There were two possibilities, a Lord of the Islands, to whom effectively the King was alienating part of his domain and a warden or bailiff. Delegates were a sub-warden and bailiff. By 1315 there were separate bailiffs with judicial authority in Jersey and Guernsey.
Otto Grandison (he was a very grand person) had custody of the Islands for life and to his executors for 5 years after his death. He wished to exploit his seigneury and initiated Quo warranto (by what warrant or franchise) enquiries. Islanders objected. Why should their rights be regarded as a franchise to which they had to show title?
Islanders could go to the Bishop’s Court in Coutanches. There were overlapping royal and ecclesiastical jurisdictions. During wartime when islanders couldn’t go to Coutanches this increased the importance of the Dean’s Court. Complexity increased with the Schism of 1378. The English supported Urban, the French Clement. The English attempted to impose Urbanism on the Islands. Provision was made for the Urbanist Bishop of Nantes to administer parts of the Diocese of Coutanches in English hands.
Under Medieval rule a prince could only change a people’s customary law with their consent.
Mont St Michel held two priories in Jersey, about a quarter of Guernsey plus Lihou, Jethou and Chausey. Brecquhou was an appurtenance of the Jersey Fief of Vinchelez.

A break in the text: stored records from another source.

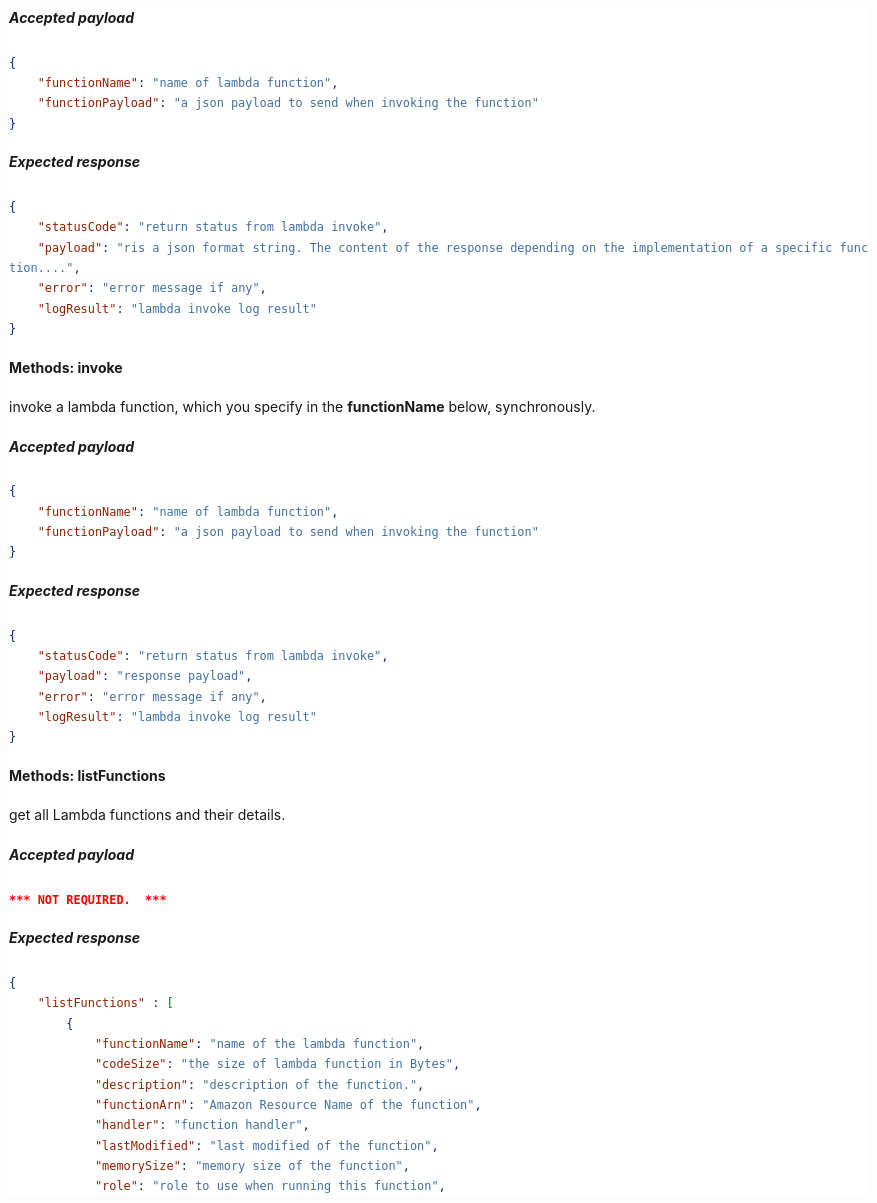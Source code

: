 ##### Accepted payload <a name="Lambda_invokeAsync_payload"></a>

```json
{
    "functionName": "name of lambda function",
    "functionPayload": "a json payload to send when invoking the function"
}
```
##### Expected response <a name="Lambda_invokeAsync_response"></a>
```json
{
    "statusCode": "return status from lambda invoke",
    "payload": "ris a json format string. The content of the response depending on the implementation of a specific function....",
    "error": "error message if any",
    "logResult": "lambda invoke log result"
}
```

#### Methods: invoke <a name="invoke"></a>
invoke a lambda function, which you specify in the <b>functionName</b> below, synchronously.

##### Accepted payload <a name="Lambda_invoke_payload"></a>
```json
{
    "functionName": "name of lambda function",
    "functionPayload": "a json payload to send when invoking the function"
}
```
##### Expected response <a name="Lambda_invoke_response"></a>
```json
{
    "statusCode": "return status from lambda invoke",
    "payload": "response payload",
    "error": "error message if any",
    "logResult": "lambda invoke log result"
}
```


#### Methods: listFunctions <a name="listFunctions"></a>
get all Lambda functions and their details.

##### Accepted payload <a name="Lambda_listFunctions_payload"></a>
```json
*** NOT REQUIRED.  ***
```

##### Expected response <a name="Lambda_listFunctions_response"></a>
```json
{
    "listFunctions" : [
        {
            "functionName": "name of the lambda function",
            "codeSize": "the size of lambda function in Bytes",
            "description": "description of the function.",
            "functionArn": "Amazon Resource Name of the function",
            "handler": "function handler",
            "lastModified": "last modified of the function",
            "memorySize": "memory size of the function",
            "role": "role to use when running this function",
```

During the 14th and 15th Centuries Alderney and Sark were undefended as indefensible and suffered accordingly. The Castilian defeat of the English fleet in 1372 was followed by du Guesculin seizing the outer works of Gorey Castle. In the 14th and 15th Centuries government in the Islands was becoming ineffective and in these circumstances royal administration was switching into local administration.
There was growing nationalism in both England and France, the Channel Islands were neither. In the 14th Century England nationality was being defined by an alien’s liability to pay customs. The Channel Islands were playing it both ways, avoiding paying customs but retaining their own customary law, an approach strengthened by papal declaration of their neutrality.